_Exercise_
Return each line below holding the string "platform".

━━ Data section ━━

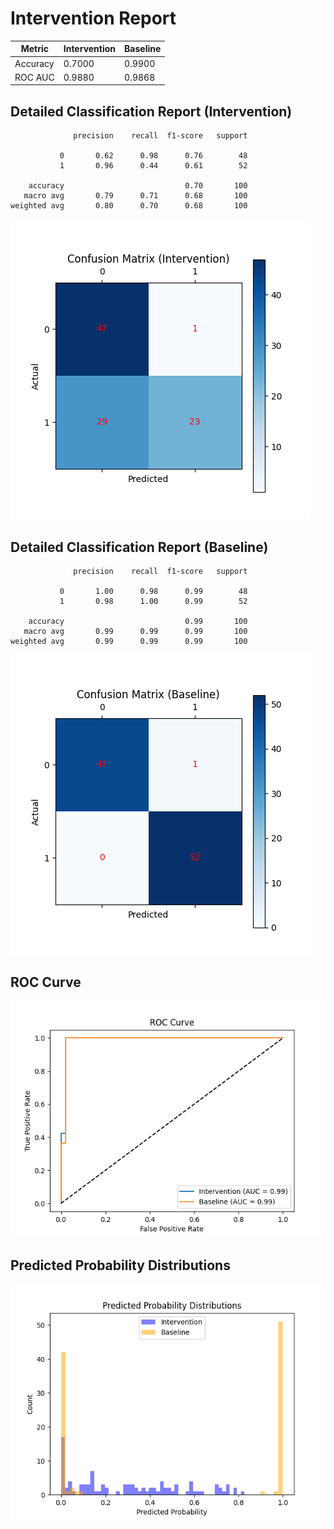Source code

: 
# Intervention Report

| Metric           | Intervention | Baseline |
|------------------|--------------|----------|
| Accuracy         | 0.7000     | 0.9900   |
| ROC AUC          | 0.9880     | 0.9868   |

## Detailed Classification Report (Intervention)

```
              precision    recall  f1-score   support

           0       0.62      0.98      0.76        48
           1       0.96      0.44      0.61        52

    accuracy                           0.70       100
   macro avg       0.79      0.71      0.68       100
weighted avg       0.80      0.70      0.68       100

```
![Confusion Matrix (Intervention)](/intervention_reports/f8161_m0.01_a5.0/confusion_matrix_intervention.png)

## Detailed Classification Report (Baseline)

```
              precision    recall  f1-score   support

           0       1.00      0.98      0.99        48
           1       0.98      1.00      0.99        52

    accuracy                           0.99       100
   macro avg       0.99      0.99      0.99       100
weighted avg       0.99      0.99      0.99       100

```
![Confusion Matrix (Baseline)](/intervention_reports/f8161_m0.01_a5.0/confusion_matrix_baseline.png)

## ROC Curve

![ROC Curve](/intervention_reports/f8161_m0.01_a5.0/roc_curve.png)

## Predicted Probability Distributions

![Probability Distributions](/intervention_reports/f8161_m0.01_a5.0/probability_distributions.png)
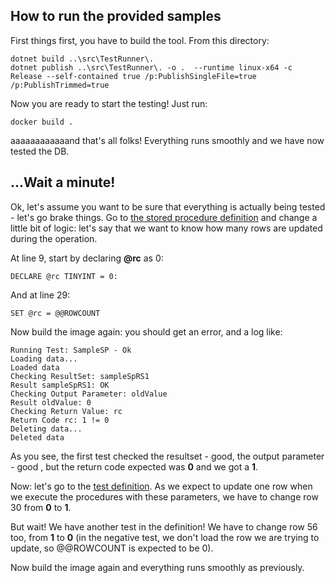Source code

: ## How to run the provided samples

First things first, you have to build the tool.
From this directory:
```
dotnet build ..\src\TestRunner\.
dotnet publish ..\src\TestRunner\. -o .  --runtime linux-x64 -c Release --self-contained true /p:PublishSingleFile=true /p:PublishTrimmed=true
```

Now you are ready to start the testing!
Just run:
```
docker build .
```
aaaaaaaaaaaand that's all folks!
Everything runs smoothly and we have now tested the DB.


## ...Wait a minute!
Ok, let's assume you want to be sure that everything is actually being tested - let's go brake things.
Go to [the stored procedure definition](sampleDb/dbo/Stored%20Procedures/SampleSP.sql) and change a little bit of logic: let's say that we want to know how many rows are updated during the operation.

At line 9, start by declaring **@rc** as 0:
```
DECLARE @rc TINYINT = 0:
```

And at line 29:
```
SET @rc = @@ROWCOUNT
```
Now build the image again: you should get an error, and a log like:
```
Running Test: SampleSP - Ok
Loading data...
Loaded data
Checking ResultSet: sampleSpRS1
Result sampleSpRS1: OK
Checking Output Parameter: oldValue
Result oldValue: 0
Checking Return Value: rc
Return Code rc: 1 != 0
Deleting data...
Deleted data
```
As you see, the first test checked the resultset - good, the output parameter - good , but the return code expected was **0** and we got a **1**.

Now: let's go to the [test definition](tests/sampleSp.yml).
As we expect to update one row when we execute the procedures with these parameters, we have to change row 30 from **0** to **1**.

But wait! We have another test in the definition!
We have to change row 56 too, from **1** to **0** (in the negative test, we don't load the row we are trying to update, so @@ROWCOUNT is expected to be 0).

Now build the image again and everything runs smoothly as previously.
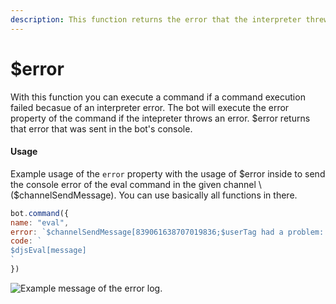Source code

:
 ```yaml
---
description: This function returns the error that the interpreter threw.
---
```


# $error

With this function you can execute a command if a command execution failed becasue of an interpreter error. The bot will execute the error property of the command if the intepreter throws an error. $error returns that error that was sent in the bot's console.

#### Usage

Example usage of the `error` property with the usage of $error inside to send the console error of the eval command in the given channel \($channelSendMessage\). You can use basically all functions in there.

```javascript
bot.command({
name: "eval",
error: `$channelSendMessage[839061638707019836;$userTag had a problem: $error in $channelName!]`
code: `
$djsEval[message]
`
})
```

![Example message of the error log.](../.gitbook/assets/image%20%283%29.png)

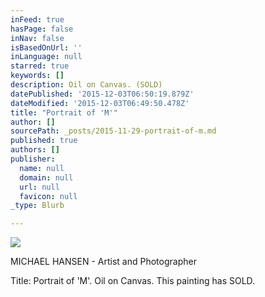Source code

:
```yaml
---
inFeed: true
hasPage: false
inNav: false
isBasedOnUrl: ''
inLanguage: null
starred: true
keywords: []
description: Oil on Canvas. (SOLD)
datePublished: '2015-12-03T06:50:19.879Z'
dateModified: '2015-12-03T06:49:50.478Z'
title: "Portrait of 'M'"
author: []
sourcePath: _posts/2015-11-29-portrait-of-m.md
published: true
authors: []
publisher:
  name: null
  domain: null
  url: null
  favicon: null
_type: Blurb

---
```

![](https://the-grid-user-content.s3-us-west-2.amazonaws.com/f990b5a7-9f03-4268-8f6d-de0a7412dde6.jpg)

MICHAEL HANSEN - Artist and Photographer

Title:  Portrait of 'M'.  Oil on Canvas.  This painting has SOLD.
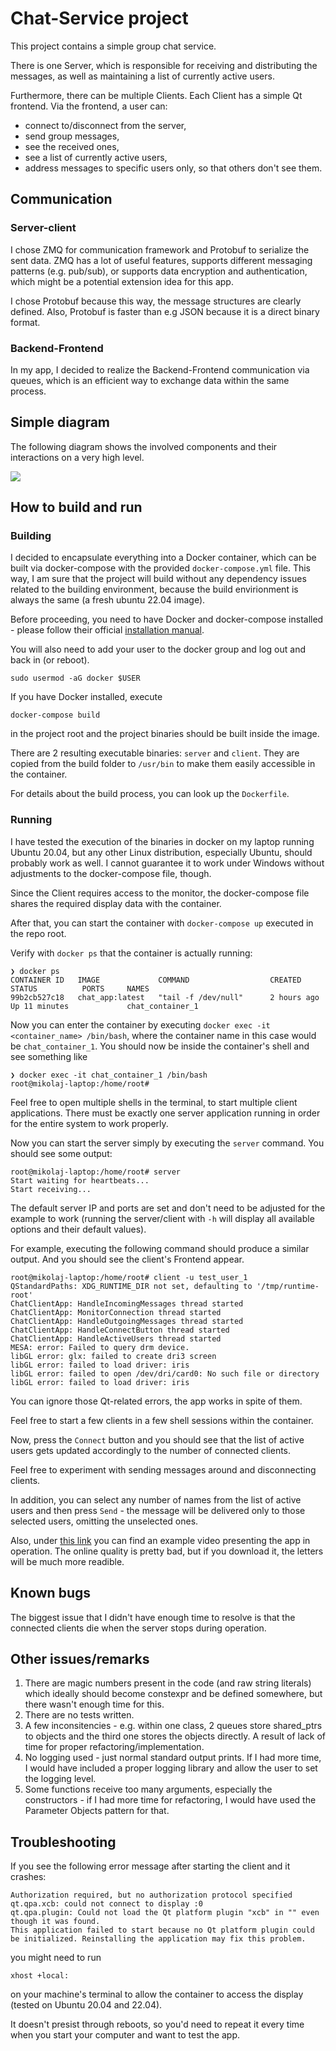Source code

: # Chat-Service project
This project contains a simple group chat service.

There is one Server, which is responsible for receiving and distributing the messages, as well as maintaining a list of currently active users.

Furthermore, there can be multiple Clients. Each Client has a simple Qt frontend. Via the frontend, a user can:
- connect to/disconnect from the server,
- send group messages,
- see the received ones,
- see a list of currently active users,
- address messages to specific users only, so that others don't see them.

## Communication
### Server-client
I chose ZMQ for communication framework and Protobuf to serialize the sent data.
ZMQ has a lot of useful features, supports different messaging patterns (e.g. pub/sub), or supports data encryption and authentication, which might be a potential extension idea for this app.

I chose Protobuf because this way, the message structures are clearly defined. Also, Protobuf is faster than e.g JSON because it is a direct binary format.

### Backend-Frontend
In my app, I decided to realize the Backend-Frontend communication via queues, which is an efficient way to exchange data within the same process.

## Simple diagram
The following diagram shows the involved components and their interactions on a very high level.

![](images/chat_app.drawio.png)

## How to build and run
### Building
I decided to encapsulate everything into a Docker container, which can be built via docker-compose with the provided `docker-compose.yml` file.
This way, I am sure that the project will build without any dependency issues related to the building environment, because the build envirionment is always the same (a fresh ubuntu 22.04 image).

Before proceeding, you need to have Docker and docker-compose installed - please follow their official [installation manual](https://docs.docker.com/engine/install/ubuntu/).

You will also need to add your user to the docker group and log out and back in (or reboot).
```
sudo usermod -aG docker $USER
```

If you have Docker installed, execute
```
docker-compose build
```
in the project root and the project binaries should be built inside the image.

There are 2 resulting executable binaries: `server` and `client`. They are copied from the build folder to `/usr/bin` to make them easily accessible in the container.

For details about the build process, you can look up the `Dockerfile`.

### Running
I have tested the execution of the binaries in docker on my laptop running Ubuntu 20.04, but any other Linux distribution, especially Ubuntu, should probably work as well.
I cannot guarantee it to work under Windows without adjustments to the docker-compose file, though.

Since the Client requires access to the monitor, the docker-compose file shares the required display data with the container.

After that, you can start the container with `docker-compose up` executed in the repo root.

Verify with `docker ps` that the container is actually running:
```
❯ docker ps
CONTAINER ID   IMAGE             COMMAND                  CREATED        STATUS          PORTS     NAMES
99b2cb527c18   chat_app:latest   "tail -f /dev/null"      2 hours ago    Up 11 minutes             chat_container_1

```

Now you can enter the container by executing `docker exec -it <container_name> /bin/bash`, where the container name in this case would be `chat_container_1`.
You should now be inside the container's shell and see something like
```
❯ docker exec -it chat_container_1 /bin/bash
root@mikolaj-laptop:/home/root#
```

Feel free to open multiple shells in the terminal, to start multiple client applications.
There must be exactly one server application running in order for the entire system to work properly.

Now you can start the server simply by executing the `server` command. You should see some output:
```
root@mikolaj-laptop:/home/root# server
Start waiting for heartbeats...
Start receiving...
```

The default server IP and ports are set and don't need to be adjusted for the example to work (running the server/client with `-h` will display all available options and their default values).

For example, executing the following command should produce a similar output. And you should see the client's Frontend appear.
```
root@mikolaj-laptop:/home/root# client -u test_user_1
QStandardPaths: XDG_RUNTIME_DIR not set, defaulting to '/tmp/runtime-root'
ChatClientApp: HandleIncomingMessages thread started
ChatClientApp: MonitorConnection thread started
ChatClientApp: HandleOutgoingMessages thread started
ChatClientApp: HandleConnectButton thread started
ChatClientApp: HandleActiveUsers thread started
MESA: error: Failed to query drm device.
libGL error: glx: failed to create dri3 screen
libGL error: failed to load driver: iris
libGL error: failed to open /dev/dri/card0: No such file or directory
libGL error: failed to load driver: iris

```
You can ignore those Qt-related errors, the app works in spite of them.

Feel free to start a few clients in a few shell sessions within the container.

Now, press the `Connect` button and you should see that the list of active users gets updated accordingly to the number of connected clients.

Feel free to experiment with sending messages around and disconnecting clients.

In addition, you can select any number of names from the list of active users and then press `Send` - the message will be delivered only to those selected users, omitting the unselected ones.

Also, under [this link](https://drive.google.com/file/d/1NRkTbV-TAqKmMXRNwKcPsrKoO8sZIQOM/view?usp=sharing) you can find an example video presenting the app in operation.
The online quality is pretty bad, but if you download it, the letters will be much more readible.

## Known bugs
The biggest issue that I didn't have enough time to resolve is that the connected clients die when the server stops during operation.

## Other issues/remarks
1. There are magic numbers present in the code (and raw string literals) which ideally should become constexpr and be defined somewhere, but there wasn't enough time for this.
2. There are no tests written.
3. A few inconsitencies - e.g. within one class, 2 queues store shared_ptrs to objects and the third one stores the objects directly. A result of lack of time for proper refactoring/implementation.
4. No logging used - just normal standard output prints. If I had more time, I would have included a proper logging library and allow the user to set the logging level.
5. Some functions receive too many arguments, especially the constructors - if I had more time for refactoring, I would have used the Parameter Objects pattern for that.


## Troubleshooting
If you see the following error message after starting the client and it crashes:
```
Authorization required, but no authorization protocol specified
qt.qpa.xcb: could not connect to display :0
qt.qpa.plugin: Could not load the Qt platform plugin "xcb" in "" even though it was found.
This application failed to start because no Qt platform plugin could be initialized. Reinstalling the application may fix this problem.
```

you might need to run
```
xhost +local:
```
on your machine's terminal to allow the container to access the display (tested on Ubuntu 20.04 and 22.04).

It doesn't presist through reboots, so you'd need to repeat it every time when you start your computer and want to test the app.
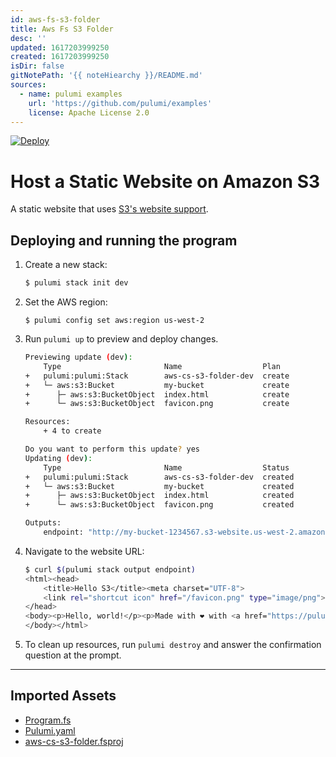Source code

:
 ```yaml
---
id: aws-fs-s3-folder
title: Aws Fs S3 Folder
desc: ''
updated: 1617203999250
created: 1617203999250
isDir: false
gitNotePath: '{{ noteHiearchy }}/README.md'
sources:
  - name: pulumi examples
    url: 'https://github.com/pulumi/examples'
    license: Apache License 2.0
---
```

[![Deploy](https://get.pulumi.com/new/button.svg)](https://app.pulumi.com/new)

# Host a Static Website on Amazon S3

A static website that uses [S3's website support](https://docs.aws.amazon.com/AmazonS3/latest/dev/WebsiteHosting.html).

## Deploying and running the program

1. Create a new stack:

   ```bash
   $ pulumi stack init dev
   ```

2. Set the AWS region:

   ```
   $ pulumi config set aws:region us-west-2
   ```

3. Run `pulumi up` to preview and deploy changes.

   ```bash
   Previewing update (dev):
       Type                       Name                  Plan       
   +   pulumi:pulumi:Stack        aws-cs-s3-folder-dev  create     
   +   └─ aws:s3:Bucket           my-bucket             create     
   +      ├─ aws:s3:BucketObject  index.html            create     
   +      └─ aws:s3:BucketObject  favicon.png           create     

   Resources:
       + 4 to create

   Do you want to perform this update? yes
   Updating (dev):
       Type                       Name                  Status      
   +   pulumi:pulumi:Stack        aws-cs-s3-folder-dev  created     
   +   └─ aws:s3:Bucket           my-bucket             created     
   +      ├─ aws:s3:BucketObject  index.html            created     
   +      └─ aws:s3:BucketObject  favicon.png           created     

   Outputs:
       endpoint: "http://my-bucket-1234567.s3-website.us-west-2.amazonaws.com"
   ```

4. Navigate to the website URL:

   ```bash
   $ curl $(pulumi stack output endpoint)
   <html><head>
       <title>Hello S3</title><meta charset="UTF-8">
       <link rel="shortcut icon" href="/favicon.png" type="image/png">
   </head>
   <body><p>Hello, world!</p><p>Made with ❤️ with <a href="https://pulumi.com">Pulumi</a></p>
   </body></html>
   ```

5. To clean up resources, run `pulumi destroy` and answer the confirmation question at the prompt.

* * *

## Imported Assets

- [Program.fs](/assets/program.fs)
- [Pulumi.yaml](/assets/pulumi.yaml)
- [aws-cs-s3-folder.fsproj](/assets/aws-cs-s3-folder.fsproj)

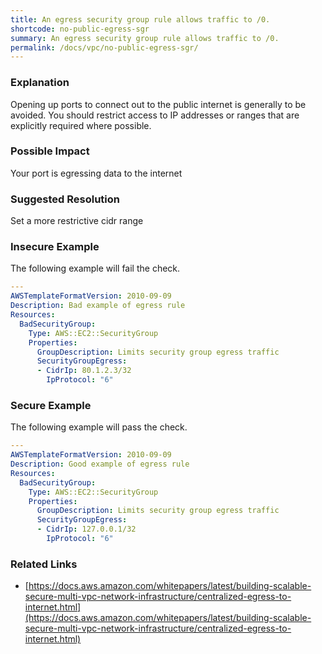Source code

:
 ```yaml
---
title: An egress security group rule allows traffic to /0.
shortcode: no-public-egress-sgr
summary: An egress security group rule allows traffic to /0. 
permalink: /docs/vpc/no-public-egress-sgr/
---
```


### Explanation

Opening up ports to connect out to the public internet is generally to be avoided. You should restrict access to IP addresses or ranges that are explicitly required where possible.

### Possible Impact
Your port is egressing data to the internet

### Suggested Resolution
Set a more restrictive cidr range


### Insecure Example

The following example will fail the  check.

```yaml
---
AWSTemplateFormatVersion: 2010-09-09
Description: Bad example of egress rule
Resources:
  BadSecurityGroup:
    Type: AWS::EC2::SecurityGroup
    Properties:
      GroupDescription: Limits security group egress traffic
      SecurityGroupEgress:
      - CidrIp: 80.1.2.3/32
        IpProtocol: "6"

```



### Secure Example

The following example will pass the  check.

```yaml
---
AWSTemplateFormatVersion: 2010-09-09
Description: Good example of egress rule
Resources:
  BadSecurityGroup:
    Type: AWS::EC2::SecurityGroup
    Properties:
      GroupDescription: Limits security group egress traffic
      SecurityGroupEgress:
      - CidrIp: 127.0.0.1/32
        IpProtocol: "6"

```




### Related Links


- [https://docs.aws.amazon.com/whitepapers/latest/building-scalable-secure-multi-vpc-network-infrastructure/centralized-egress-to-internet.html](https://docs.aws.amazon.com/whitepapers/latest/building-scalable-secure-multi-vpc-network-infrastructure/centralized-egress-to-internet.html)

━━━

_Solution to the problem_
qt.qpa.plugin: Could not load the Qt platform plugin "xcb" in "" even though it was found.
This application failed to start because no Qt platform plugin could be initialized. Reinstalling the application may fix this problem.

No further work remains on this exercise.